** Source material follows **

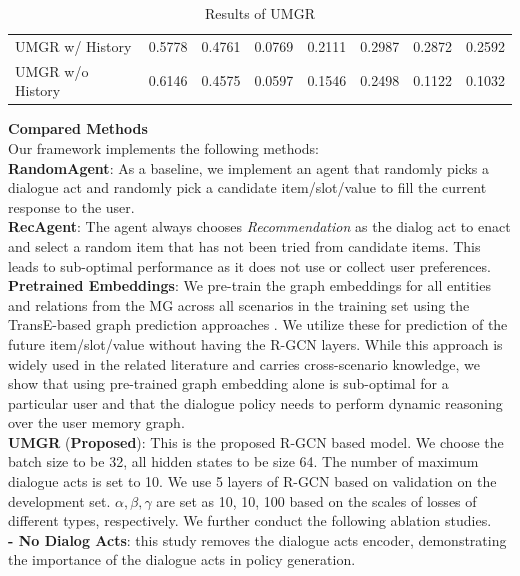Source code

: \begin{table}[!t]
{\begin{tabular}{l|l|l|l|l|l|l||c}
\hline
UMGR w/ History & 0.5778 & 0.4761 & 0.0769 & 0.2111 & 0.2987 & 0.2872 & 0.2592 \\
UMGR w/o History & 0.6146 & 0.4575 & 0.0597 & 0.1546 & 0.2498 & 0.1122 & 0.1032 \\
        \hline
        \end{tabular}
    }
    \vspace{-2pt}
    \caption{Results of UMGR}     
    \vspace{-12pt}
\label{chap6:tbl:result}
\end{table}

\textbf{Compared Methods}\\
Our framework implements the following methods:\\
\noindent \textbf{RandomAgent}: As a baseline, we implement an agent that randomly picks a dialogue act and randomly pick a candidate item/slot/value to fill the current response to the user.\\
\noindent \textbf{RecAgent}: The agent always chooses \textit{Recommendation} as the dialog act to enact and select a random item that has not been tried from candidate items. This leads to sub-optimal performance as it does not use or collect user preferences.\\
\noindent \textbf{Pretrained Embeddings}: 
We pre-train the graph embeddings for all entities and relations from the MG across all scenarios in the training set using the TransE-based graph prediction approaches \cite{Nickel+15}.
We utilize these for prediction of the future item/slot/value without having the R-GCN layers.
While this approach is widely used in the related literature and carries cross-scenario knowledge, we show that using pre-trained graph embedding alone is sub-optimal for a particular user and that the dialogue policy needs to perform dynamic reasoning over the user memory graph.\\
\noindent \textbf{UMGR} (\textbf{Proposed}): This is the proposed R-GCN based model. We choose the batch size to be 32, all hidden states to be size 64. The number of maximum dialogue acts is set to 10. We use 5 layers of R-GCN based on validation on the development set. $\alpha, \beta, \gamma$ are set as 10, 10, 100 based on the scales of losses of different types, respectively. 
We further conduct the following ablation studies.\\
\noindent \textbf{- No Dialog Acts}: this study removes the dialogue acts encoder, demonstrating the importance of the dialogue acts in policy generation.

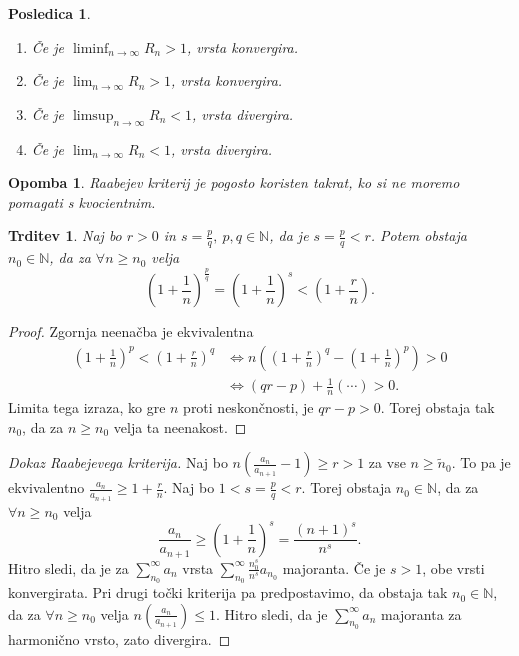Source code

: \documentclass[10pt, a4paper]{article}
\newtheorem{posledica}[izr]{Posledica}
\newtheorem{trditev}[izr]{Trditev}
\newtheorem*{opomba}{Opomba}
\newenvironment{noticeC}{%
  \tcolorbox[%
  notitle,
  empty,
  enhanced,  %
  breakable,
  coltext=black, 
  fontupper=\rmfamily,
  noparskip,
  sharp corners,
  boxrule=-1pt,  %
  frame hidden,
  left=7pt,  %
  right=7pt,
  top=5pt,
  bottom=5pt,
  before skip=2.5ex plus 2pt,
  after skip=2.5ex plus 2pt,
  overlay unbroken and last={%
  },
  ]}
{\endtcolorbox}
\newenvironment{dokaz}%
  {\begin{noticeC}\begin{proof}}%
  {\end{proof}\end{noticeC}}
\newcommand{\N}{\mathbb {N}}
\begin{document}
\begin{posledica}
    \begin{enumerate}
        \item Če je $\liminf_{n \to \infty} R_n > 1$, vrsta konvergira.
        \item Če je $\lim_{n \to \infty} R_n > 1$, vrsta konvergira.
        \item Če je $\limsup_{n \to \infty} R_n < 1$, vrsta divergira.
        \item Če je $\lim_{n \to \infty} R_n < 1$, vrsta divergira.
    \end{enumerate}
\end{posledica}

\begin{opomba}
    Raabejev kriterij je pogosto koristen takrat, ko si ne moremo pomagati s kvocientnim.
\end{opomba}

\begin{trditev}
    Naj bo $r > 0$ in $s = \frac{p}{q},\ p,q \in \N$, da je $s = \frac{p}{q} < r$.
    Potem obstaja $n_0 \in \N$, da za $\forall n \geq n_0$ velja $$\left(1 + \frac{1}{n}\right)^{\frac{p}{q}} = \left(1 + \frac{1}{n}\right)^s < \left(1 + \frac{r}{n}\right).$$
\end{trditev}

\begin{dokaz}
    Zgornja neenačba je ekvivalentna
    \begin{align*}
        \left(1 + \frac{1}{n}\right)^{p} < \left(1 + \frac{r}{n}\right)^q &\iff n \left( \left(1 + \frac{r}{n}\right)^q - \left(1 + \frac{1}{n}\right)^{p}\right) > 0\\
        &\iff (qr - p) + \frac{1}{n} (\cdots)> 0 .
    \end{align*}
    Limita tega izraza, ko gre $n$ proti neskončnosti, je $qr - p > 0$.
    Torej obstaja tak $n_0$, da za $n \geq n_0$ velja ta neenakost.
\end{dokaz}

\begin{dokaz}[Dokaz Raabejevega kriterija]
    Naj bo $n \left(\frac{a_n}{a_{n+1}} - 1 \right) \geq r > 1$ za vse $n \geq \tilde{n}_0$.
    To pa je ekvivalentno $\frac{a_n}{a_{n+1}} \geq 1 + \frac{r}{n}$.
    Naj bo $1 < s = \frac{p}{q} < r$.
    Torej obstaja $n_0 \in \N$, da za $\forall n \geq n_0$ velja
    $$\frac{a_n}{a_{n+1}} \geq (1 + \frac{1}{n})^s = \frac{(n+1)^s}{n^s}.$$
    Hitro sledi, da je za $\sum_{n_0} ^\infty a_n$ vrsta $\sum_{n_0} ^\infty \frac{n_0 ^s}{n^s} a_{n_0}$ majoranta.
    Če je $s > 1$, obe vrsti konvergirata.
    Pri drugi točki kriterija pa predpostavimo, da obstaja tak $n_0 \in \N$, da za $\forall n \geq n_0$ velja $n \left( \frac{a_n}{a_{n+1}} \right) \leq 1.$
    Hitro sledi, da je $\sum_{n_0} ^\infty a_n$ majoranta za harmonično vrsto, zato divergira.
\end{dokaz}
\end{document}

** End of Source material **

### Task requirements
Every entry, word for word: repeat it, but skip the images.

### Solution to the problem
Source code

: \begin{table}[!t]
{\begin{tabular}{l|l|l|l|l|l|l||c}
\hline
UMGR w/ History & 0.5778 & 0.4761 & 0.0769 & 0.2111 & 0.2987 & 0.2872 & 0.2592 \\
UMGR w/o History & 0.6146 & 0.4575 & 0.0597 & 0.1546 & 0.2498 & 0.1122 & 0.1032 \\
        \hline
        \end{tabular}
    }
    \vspace{-2pt}
    \caption{Results of UMGR}     
    \vspace{-12pt}
\label{chap6:tbl:result}
\end{table}

\textbf{Compared Methods}\\
Our framework implements the following methods:\\
\noindent \textbf{RandomAgent}: As a baseline, we implement an agent that randomly picks a dialogue act and randomly pick a candidate item/slot/value to fill the current response to the user.\\
\noindent \textbf{RecAgent}: The agent always chooses \textit{Recommendation} as the dialog act to enact and select a random item that has not been tried from candidate items. This leads to sub-optimal performance as it does not use or collect user preferences.\\
\noindent \textbf{Pretrained Embeddings}: 
We pre-train the graph embeddings for all entities and relations from the MG across all scenarios in the training set using the TransE-based graph prediction approaches \cite{Nickel+15}.
We utilize these for prediction of the future item/slot/value without having the R-GCN layers.
While this approach is widely used in the related literature and carries cross-scenario knowledge, we show that using pre-trained graph embedding alone is sub-optimal for a particular user and that the dialogue policy needs to perform dynamic reasoning over the user memory graph.\\
\noindent \textbf{UMGR} (\textbf{Proposed}): This is the proposed R-GCN based model. We choose the batch size to be 32, all hidden states to be size 64. The number of maximum dialogue acts is set to 10. We use 5 layers of R-GCN based on validation on the development set. $\alpha, \beta, \gamma$ are set as 10, 10, 100 based on the scales of losses of different types, respectively. 
We further conduct the following ablation studies.\\
\noindent \textbf{- No Dialog Acts}: this study removes the dialogue acts encoder, demonstrating the importance of the dialogue acts in policy generation.

Source code

: \documentclass[10pt, a4paper]{article}
\newtheorem{posledica}[izr]{Posledica}
\newtheorem{trditev}[izr]{Trditev}
\newtheorem*{opomba}{Opomba}
\newenvironment{noticeC}{%
  \tcolorbox[%
  notitle,
  empty,
  enhanced,  %
  breakable,
  coltext=black, 
  fontupper=\rmfamily,
  noparskip,
  sharp corners,
  boxrule=-1pt,  %
  frame hidden,
  left=7pt,  %
  right=7pt,
  top=5pt,
  bottom=5pt,
  before skip=2.5ex plus 2pt,
  after skip=2.5ex plus 2pt,
  overlay unbroken and last={%
  },
  ]}
{\endtcolorbox}
\newenvironment{dokaz}%
  {\begin{noticeC}\begin{proof}}%
  {\end{proof}\end{noticeC}}
\newcommand{\N}{\mathbb {N}}
\begin{document}
\begin{posledica}
    \begin{enumerate}
        \item Če je $\liminf_{n \to \infty} R_n > 1$, vrsta konvergira.
        \item Če je $\lim_{n \to \infty} R_n > 1$, vrsta konvergira.
        \item Če je $\limsup_{n \to \infty} R_n < 1$, vrsta divergira.
        \item Če je $\lim_{n \to \infty} R_n < 1$, vrsta divergira.
    \end{enumerate}
\end{posledica}

\begin{opomba}
    Raabejev kriterij je pogosto koristen takrat, ko si ne moremo pomagati s kvocientnim.
\end{opomba}

\begin{trditev}
    Naj bo $r > 0$ in $s = \frac{p}{q},\ p,q \in \N$, da je $s = \frac{p}{q} < r$.
    Potem obstaja $n_0 \in \N$, da za $\forall n \geq n_0$ velja $$\left(1 + \frac{1}{n}\right)^{\frac{p}{q}} = \left(1 + \frac{1}{n}\right)^s < \left(1 + \frac{r}{n}\right).$$
\end{trditev}

\begin{dokaz}
    Zgornja neenačba je ekvivalentna
    \begin{align*}
        \left(1 + \frac{1}{n}\right)^{p} < \left(1 + \frac{r}{n}\right)^q &\iff n \left( \left(1 + \frac{r}{n}\right)^q - \left(1 + \frac{1}{n}\right)^{p}\right) > 0\\
        &\iff (qr - p) + \frac{1}{n} (\cdots)> 0 .
    \end{align*}
    Limita tega izraza, ko gre $n$ proti neskončnosti, je $qr - p > 0$.
    Torej obstaja tak $n_0$, da za $n \geq n_0$ velja ta neenakost.
\end{dokaz}

\begin{dokaz}[Dokaz Raabejevega kriterija]
    Naj bo $n \left(\frac{a_n}{a_{n+1}} - 1 \right) \geq r > 1$ za vse $n \geq \tilde{n}_0$.
    To pa je ekvivalentno $\frac{a_n}{a_{n+1}} \geq 1 + \frac{r}{n}$.
    Naj bo $1 < s = \frac{p}{q} < r$.
    Torej obstaja $n_0 \in \N$, da za $\forall n \geq n_0$ velja
    $$\frac{a_n}{a_{n+1}} \geq (1 + \frac{1}{n})^s = \frac{(n+1)^s}{n^s}.$$
    Hitro sledi, da je za $\sum_{n_0} ^\infty a_n$ vrsta $\sum_{n_0} ^\infty \frac{n_0 ^s}{n^s} a_{n_0}$ majoranta.
    Če je $s > 1$, obe vrsti konvergirata.
    Pri drugi točki kriterija pa predpostavimo, da obstaja tak $n_0 \in \N$, da za $\forall n \geq n_0$ velja $n \left( \frac{a_n}{a_{n+1}} \right) \leq 1.$
    Hitro sledi, da je $\sum_{n_0} ^\infty a_n$ majoranta za harmonično vrsto, zato divergira.
\end{dokaz}
\end{document}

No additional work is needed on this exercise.